**Requirement:**
Return the following entries exactly, word for word.

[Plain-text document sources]
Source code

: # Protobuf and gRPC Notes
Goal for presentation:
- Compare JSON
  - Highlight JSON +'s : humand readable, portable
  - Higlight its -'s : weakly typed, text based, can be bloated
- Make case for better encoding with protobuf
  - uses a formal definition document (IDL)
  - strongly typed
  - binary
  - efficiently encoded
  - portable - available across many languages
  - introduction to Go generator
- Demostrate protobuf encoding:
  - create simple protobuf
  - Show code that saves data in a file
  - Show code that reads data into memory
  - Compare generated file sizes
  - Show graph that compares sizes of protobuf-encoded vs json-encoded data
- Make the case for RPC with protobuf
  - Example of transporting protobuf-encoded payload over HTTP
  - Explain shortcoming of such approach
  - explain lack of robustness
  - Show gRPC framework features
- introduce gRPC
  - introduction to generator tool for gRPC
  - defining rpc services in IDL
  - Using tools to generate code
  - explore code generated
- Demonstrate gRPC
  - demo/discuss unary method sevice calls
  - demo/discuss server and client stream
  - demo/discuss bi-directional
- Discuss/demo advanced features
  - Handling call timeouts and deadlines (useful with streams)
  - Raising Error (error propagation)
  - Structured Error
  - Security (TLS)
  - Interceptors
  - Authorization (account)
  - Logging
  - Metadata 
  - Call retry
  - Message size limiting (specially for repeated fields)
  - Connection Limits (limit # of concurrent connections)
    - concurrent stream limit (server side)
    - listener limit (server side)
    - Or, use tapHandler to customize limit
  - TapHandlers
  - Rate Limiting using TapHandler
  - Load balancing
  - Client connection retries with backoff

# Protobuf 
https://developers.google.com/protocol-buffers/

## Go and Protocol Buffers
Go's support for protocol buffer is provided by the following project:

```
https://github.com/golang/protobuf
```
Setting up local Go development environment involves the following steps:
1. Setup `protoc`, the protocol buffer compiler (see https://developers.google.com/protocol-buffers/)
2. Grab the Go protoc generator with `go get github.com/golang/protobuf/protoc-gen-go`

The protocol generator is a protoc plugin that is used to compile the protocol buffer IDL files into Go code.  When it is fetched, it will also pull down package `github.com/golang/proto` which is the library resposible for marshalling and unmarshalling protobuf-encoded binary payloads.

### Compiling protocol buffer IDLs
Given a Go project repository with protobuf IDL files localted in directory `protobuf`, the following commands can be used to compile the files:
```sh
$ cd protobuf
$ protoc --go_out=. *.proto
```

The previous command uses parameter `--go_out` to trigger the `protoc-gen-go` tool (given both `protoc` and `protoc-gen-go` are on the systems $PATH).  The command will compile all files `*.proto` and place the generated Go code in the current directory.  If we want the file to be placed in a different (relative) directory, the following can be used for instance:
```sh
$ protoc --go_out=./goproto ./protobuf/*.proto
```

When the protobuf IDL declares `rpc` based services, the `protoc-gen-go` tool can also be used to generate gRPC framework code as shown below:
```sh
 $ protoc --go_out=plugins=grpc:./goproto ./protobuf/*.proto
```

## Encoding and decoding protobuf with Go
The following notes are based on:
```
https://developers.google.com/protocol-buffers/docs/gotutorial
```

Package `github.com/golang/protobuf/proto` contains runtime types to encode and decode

**Solution below:**
Source code

: # Protobuf and gRPC Notes
Goal for presentation:
- Compare JSON
  - Highlight JSON +'s : humand readable, portable
  - Higlight its -'s : weakly typed, text based, can be bloated
- Make case for better encoding with protobuf
  - uses a formal definition document (IDL)
  - strongly typed
  - binary
  - efficiently encoded
  - portable - available across many languages
  - introduction to Go generator
- Demostrate protobuf encoding:
  - create simple protobuf
  - Show code that saves data in a file
  - Show code that reads data into memory
  - Compare generated file sizes
  - Show graph that compares sizes of protobuf-encoded vs json-encoded data
- Make the case for RPC with protobuf
  - Example of transporting protobuf-encoded payload over HTTP
  - Explain shortcoming of such approach
  - explain lack of robustness
  - Show gRPC framework features
- introduce gRPC
  - introduction to generator tool for gRPC
  - defining rpc services in IDL
  - Using tools to generate code
  - explore code generated
- Demonstrate gRPC
  - demo/discuss unary method sevice calls
  - demo/discuss server and client stream
  - demo/discuss bi-directional
- Discuss/demo advanced features
  - Handling call timeouts and deadlines (useful with streams)
  - Raising Error (error propagation)
  - Structured Error
  - Security (TLS)
  - Interceptors
  - Authorization (account)
  - Logging
  - Metadata 
  - Call retry
  - Message size limiting (specially for repeated fields)
  - Connection Limits (limit # of concurrent connections)
    - concurrent stream limit (server side)
    - listener limit (server side)
    - Or, use tapHandler to customize limit
  - TapHandlers
  - Rate Limiting using TapHandler
  - Load balancing
  - Client connection retries with backoff

# Protobuf 
https://developers.google.com/protocol-buffers/

## Go and Protocol Buffers
Go's support for protocol buffer is provided by the following project:

```
https://github.com/golang/protobuf
```
Setting up local Go development environment involves the following steps:
1. Setup `protoc`, the protocol buffer compiler (see https://developers.google.com/protocol-buffers/)
2. Grab the Go protoc generator with `go get github.com/golang/protobuf/protoc-gen-go`

The protocol generator is a protoc plugin that is used to compile the protocol buffer IDL files into Go code.  When it is fetched, it will also pull down package `github.com/golang/proto` which is the library resposible for marshalling and unmarshalling protobuf-encoded binary payloads.

### Compiling protocol buffer IDLs
Given a Go project repository with protobuf IDL files localted in directory `protobuf`, the following commands can be used to compile the files:
```sh
$ cd protobuf
$ protoc --go_out=. *.proto
```

The previous command uses parameter `--go_out` to trigger the `protoc-gen-go` tool (given both `protoc` and `protoc-gen-go` are on the systems $PATH).  The command will compile all files `*.proto` and place the generated Go code in the current directory.  If we want the file to be placed in a different (relative) directory, the following can be used for instance:
```sh
$ protoc --go_out=./goproto ./protobuf/*.proto
```

When the protobuf IDL declares `rpc` based services, the `protoc-gen-go` tool can also be used to generate gRPC framework code as shown below:
```sh
 $ protoc --go_out=plugins=grpc:./goproto ./protobuf/*.proto
```

## Encoding and decoding protobuf with Go
The following notes are based on:
```
https://developers.google.com/protocol-buffers/docs/gotutorial
```

Package `github.com/golang/protobuf/proto` contains runtime types to encode and decode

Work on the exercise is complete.